Nimbus 3 was nearly 3.7 m tall, 1.5 m in diameter at the base, and about 3 m across with solar paddles extended. The torus-shaped sensory ring, which formed the satellite base, housed the electronics equipment and battery modules. The lower surface of the torus ring provided mounting space for sensors and telemetry antennas. An H-frame structure mounted within the center of the torus provided support for the larger experiments and tape recorders. Mounted on the control system housing, which was located on top of the spacecraft, were Sun sensors, horizon scanners, gas nozzles for attitude control, and a command antenna.

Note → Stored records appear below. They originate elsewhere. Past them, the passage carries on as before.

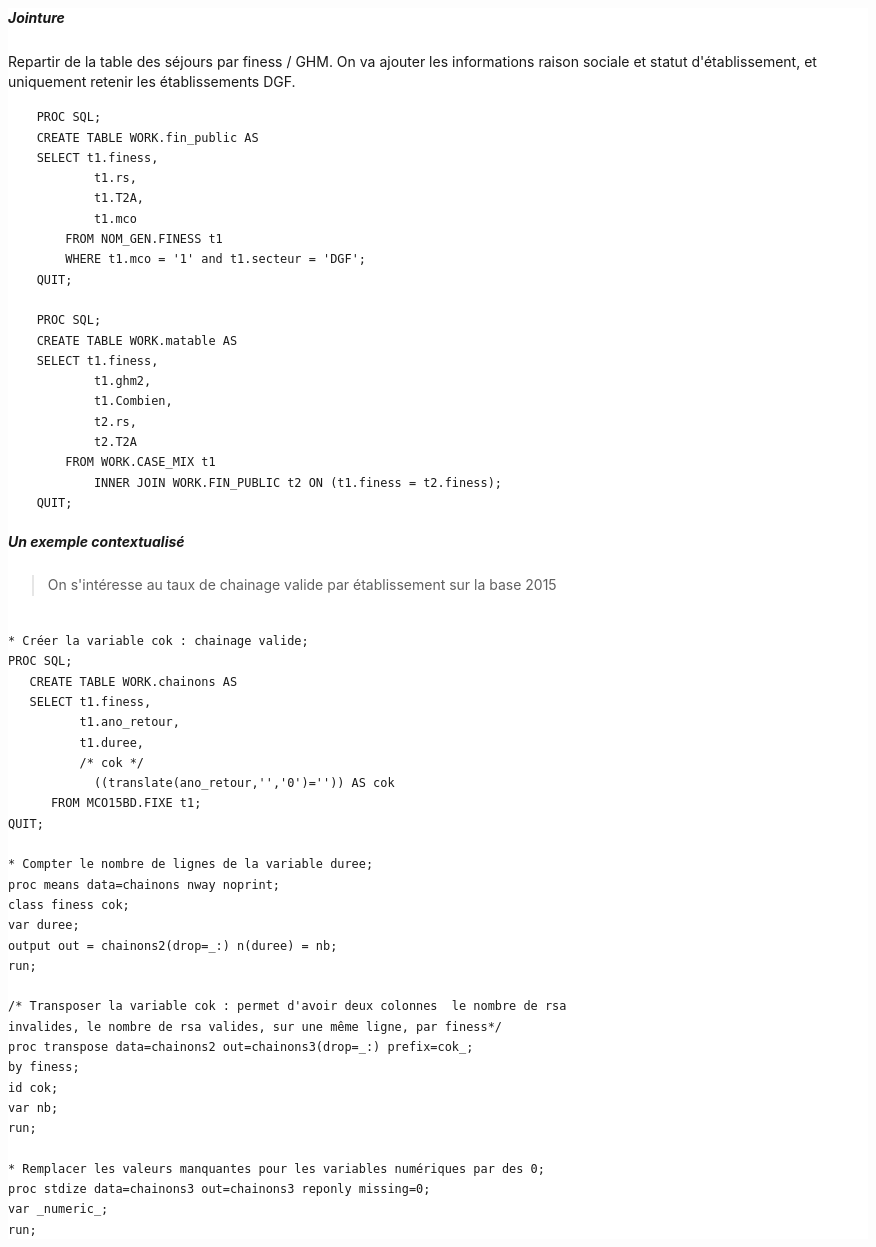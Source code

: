 
##### Jointure

Repartir de la table des séjours par finess / GHM.
On va ajouter les informations raison sociale et statut d'établissement, et uniquement retenir les établissements DGF.

```{sas}
	PROC SQL;
	CREATE TABLE WORK.fin_public AS 
	SELECT t1.finess, 
			t1.rs, 
			t1.T2A, 
			t1.mco
		FROM NOM_GEN.FINESS t1
		WHERE t1.mco = '1' and t1.secteur = 'DGF';
	QUIT;

	PROC SQL;
	CREATE TABLE WORK.matable AS 
	SELECT t1.finess, 
			t1.ghm2, 
			t1.Combien, 
			t2.rs, 
			t2.T2A
		FROM WORK.CASE_MIX t1
			INNER JOIN WORK.FIN_PUBLIC t2 ON (t1.finess = t2.finess);
	QUIT;
```


##### Un exemple contextualisé

> On s'intéresse au taux de chainage valide par établissement sur la base 2015
 
```{sas}

* Créer la variable cok : chainage valide;
PROC SQL;
   CREATE TABLE WORK.chainons AS 
   SELECT t1.finess, 
          t1.ano_retour, 
		  t1.duree,
          /* cok */
            ((translate(ano_retour,'','0')='')) AS cok
      FROM MCO15BD.FIXE t1;
QUIT;

* Compter le nombre de lignes de la variable duree;
proc means data=chainons nway noprint;
class finess cok;
var duree;
output out = chainons2(drop=_:) n(duree) = nb;
run;

/* Transposer la variable cok : permet d'avoir deux colonnes  le nombre de rsa
invalides, le nombre de rsa valides, sur une même ligne, par finess*/
proc transpose data=chainons2 out=chainons3(drop=_:) prefix=cok_;
by finess;
id cok;
var nb;
run;

* Remplacer les valeurs manquantes pour les variables numériques par des 0;
proc stdize data=chainons3 out=chainons3 reponly missing=0;
var _numeric_;
run;
```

Use of the attitude control subsystem (ACS) permitted the spacecraft's orientation to be controlled to within plus or minus 1 degree for all three axes (pitch, roll, yaw). Primary experiments consisted of: (1) a satellite infrared spectrometer (SIRS), for determining the vertical temperature profiles of the atmosphere; (2) an infrared interferometer spectrometer (IRIS), for measuring the emission spectra of the Earth-atmosphere system; (3) both high- and medium-resolution infrared radiometers (HRIR/MRIR), for yielding information on the distribution and intensity of infrared radiation emitted and reflected by the Earth and its atmosphere; (4) a monitor of ultraviolet solar energy (MUSE), for detecting solar UV radiation; (5) an image dissector camera system (IDCS), for providing daytime cloud-cover pictures in both real-time mode, using the real time transmission system (RTTS), and tape recorder mode, using the high data rate storage system; (6) a radioisotope thermoelectric generator (RTG), SNAP-19, to assess the operational capability of radioisotope power for space applications; and (7) an interrogation, recording and location system (IRLS) experiment, designed to locate, interrogate, record, and retransmit meteorological and geophysical data from remote collection stations.

Nimbus 3 was successful and performed normally until July 22, 1969, when the IRIS experiment failed. The HRIR and SIRS experiments were terminated on January 25, 1970, and June 21, 1970, respectively. The remaining experiments continued to operate until September 25, 1970, when the rear horizon scanner failed. Without this horizon scanner, it was impossible to maintain proper spacecraft attitude, thus making most experimental observations useless. All spacecraft operations were terminated on January 22, 1972.